===== The records =====
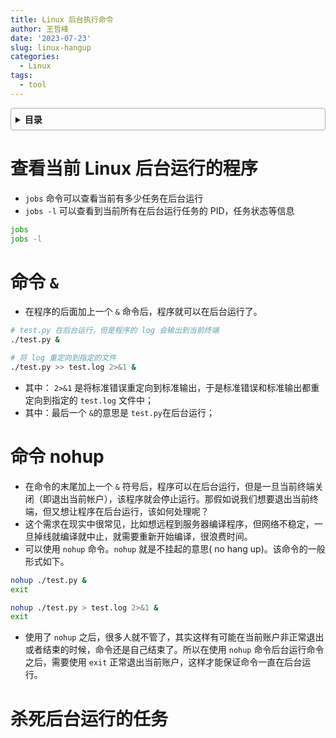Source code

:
 ```yaml
---
title: Linux 后台执行命令
author: 王哲峰
date: '2023-07-23'
slug: linux-hangup
categories:
  - Linux
tags:
  - tool
---
```


<style>
details {
    border: 1px solid #aaa;
    border-radius: 4px;
    padding: .5em .5em 0;
}
summary {
    font-weight: bold;
    margin: -.5em -.5em 0;
    padding: .5em;
}
details[open] {
    padding: .5em;
}
details[open] summary {
    border-bottom: 1px solid #aaa;
    margin-bottom: .5em;
}
img {
    pointer-events: none;
}
</style>

<details><summary>目录</summary><p>

- [查看当前 Linux 后台运行的程序](#查看当前-linux-后台运行的程序)
- [命令 `&`](#命令-)
- [命令 nohup](#命令-nohup)
- [杀死后台运行的任务](#杀死后台运行的任务)
</p></details><p></p>

# 查看当前 Linux 后台运行的程序

- `jobs` 命令可以查看当前有多少任务在后台运行
- `jobs -l` 可以查看到当前所有在后台运行任务的 PID，任务状态等信息

```bash
jobs
jobs -l
```

# 命令 `&`

- 在程序的后面加上一个 `&` 命令后，程序就可以在后台运行了。

```bash
# test.py 在后台运行，但是程序的 log 会输出到当前终端
./test.py &

# 将 log 重定向到指定的文件
./test.py >> test.log 2>&1 &
```

- 其中： `2>&1` 是将标准错误重定向到标准输出，于是标准错误和标准输出都重定向到指定的 `test.log` 文件中；
- 其中：最后一个 `&`的意思是 `test.py`在后台运行；

# 命令 nohup

- 在命令的末尾加上一个 `&` 符号后，程序可以在后台运行，但是一旦当前终端关闭（即退出当前帐户），该程序就会停止运行。那假如说我们想要退出当前终端，但又想让程序在后台运行，该如何处理呢？
- 这个需求在现实中很常见，比如想远程到服务器编译程序，但网络不稳定，一旦掉线就编译就中止，就需要重新开始编译，很浪费时间。
- 可以使用 `nohup` 命令。`nohup` 就是不挂起的意思( no hang up)。该命令的一般形式如下。

```bash
nohup ./test.py &
exit

nohup ./test.py > test.log 2>&1 &
exit
```

- 使用了 `nohup` 之后，很多人就不管了，其实这样有可能在当前账户非正常退出或者结束的时候，命令还是自己结束了。所以在使用 `nohup` 命令后台运行命令之后，需要使用 `exit` 正常退出当前账户，这样才能保证命令一直在后台运行。

# 杀死后台运行的任务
=====
Problem requirements —
Apply a filter for "border" to the entries and show each line that passes.

Solved exercise —
    border: 1px solid #aaa;
    border-radius: 4px;
    border-bottom: 1px solid #aaa;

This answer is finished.